There is one span to output from the data below: the lines starting at the line with "unzip rosbag-uploader-ros1-.zip -d" and ending at the line with "rosdep install --from-paths". Output it exactly, ends included, nothing more.

────────────────────

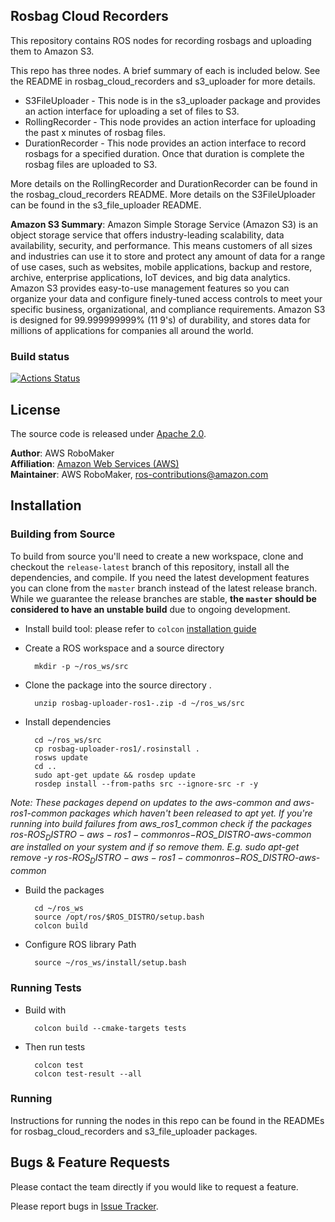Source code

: ## Rosbag Cloud Recorders

This repository contains ROS nodes for recording rosbags and uploading them to Amazon S3.

This repo has three nodes. A brief summary of each is included below. See the README in rosbag_cloud_recorders and s3_uploader for more details.
- S3FileUploader - This node is in the s3_uploader package and provides an action interface for uploading a set of files to S3.
- RollingRecorder - This node provides an action interface for uploading the past x minutes of rosbag files.
- DurationRecorder - This node provides an action interface to record rosbags for a specified duration. Once that duration is complete the rosbag files are uploaded to S3.

More details on the RollingRecorder and DurationRecorder can be found in the rosbag_cloud_recorders README. More details on the S3FileUploader can be found in the s3_file_uploader README.

**Amazon S3 Summary**: Amazon Simple Storage Service (Amazon S3) is an object storage service that offers industry-leading scalability, data availability, security, and performance. This means customers of all sizes and industries can use it to store and protect any amount of data for a range of use cases, such as websites, mobile applications, backup and restore, archive, enterprise applications, IoT devices, and big data analytics. Amazon S3 provides easy-to-use management features so you can organize your data and configure finely-tuned access controls to meet your specific business, organizational, and compliance requirements. Amazon S3 is designed for 99.999999999% (11 9's) of durability, and stores data for millions of applications for companies all around the world.

### Build status

[![Actions Status](https://github.com/aws-robotics/rosbag-uploader-ros1/workflows/build-test/badge.svg)](https://github.com/aws-robotics/rosbag-uploader-ros1/actions)

## License

The source code is released under [Apache 2.0].

**Author**: AWS RoboMaker<br/>
**Affiliation**: [Amazon Web Services (AWS)]<br/>
**Maintainer**: AWS RoboMaker, ros-contributions@amazon.com

## Installation
### Building from Source
To build from source you'll need to create a new workspace, clone and checkout the `release-latest` branch of this repository, install all the dependencies, and compile. If you need the latest development features you can clone from the `master` branch instead of the latest release branch. While we guarantee the release branches are stable, __the `master` should be considered to have an unstable build__ due to ongoing development. 

- Install build tool: please refer to `colcon` [installation guide](https://colcon.readthedocs.io/en/released/user/installation.html)

- Create a ROS workspace and a source directory

        mkdir -p ~/ros_ws/src

- Clone the package into the source directory . 

        unzip rosbag-uploader-ros1-.zip -d ~/ros_ws/src

- Install dependencies

        cd ~/ros_ws/src
        cp rosbag-uploader-ros1/.rosinstall .
        rosws update
        cd ..
        sudo apt-get update && rosdep update
        rosdep install --from-paths src --ignore-src -r -y

_Note: These packages depend on updates to the aws-common and aws-ros1-common packages which haven't been released to apt yet. If you're running into build failures from aws_ros1_common check if the packages ros-$ROS_DISTRO-aws-ros1-common ros-$ROS_DISTRO-aws-common are installed on your system and if so remove them. E.g. sudo apt-get remove -y ros-$ROS_DISTRO-aws-ros1-common ros-$ROS_DISTRO-aws-common_

- Build the packages

        cd ~/ros_ws
        source /opt/ros/$ROS_DISTRO/setup.bash
        colcon build

- Configure ROS library Path

        source ~/ros_ws/install/setup.bash

### Running Tests
- Build with

        colcon build --cmake-targets tests

- Then run tests

        colcon test
        colcon test-result --all

### Running
Instructions for running the nodes in this repo can be found in the READMEs for rosbag_cloud_recorders and s3_file_uploader packages.

## Bugs & Feature Requests
Please contact the team directly if you would like to request a feature.

Please report bugs in [Issue Tracker].


[Amazon Web Services (AWS)]: https://aws.amazon.com/
[Apache 2.0]: https://aws.amazon.com/apache-2-0/
[Issue Tracker]: https://github.com/aws-robotics/rosbag-uploader-ros1/issues
[ROS]: http://www.ros.org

────────────────────

### Answer to this exercise
        unzip rosbag-uploader-ros1-.zip -d ~/ros_ws/src

- Install dependencies

        cd ~/ros_ws/src
        cp rosbag-uploader-ros1/.rosinstall .
        rosws update
        cd ..
        sudo apt-get update && rosdep update
        rosdep install --from-paths src --ignore-src -r -y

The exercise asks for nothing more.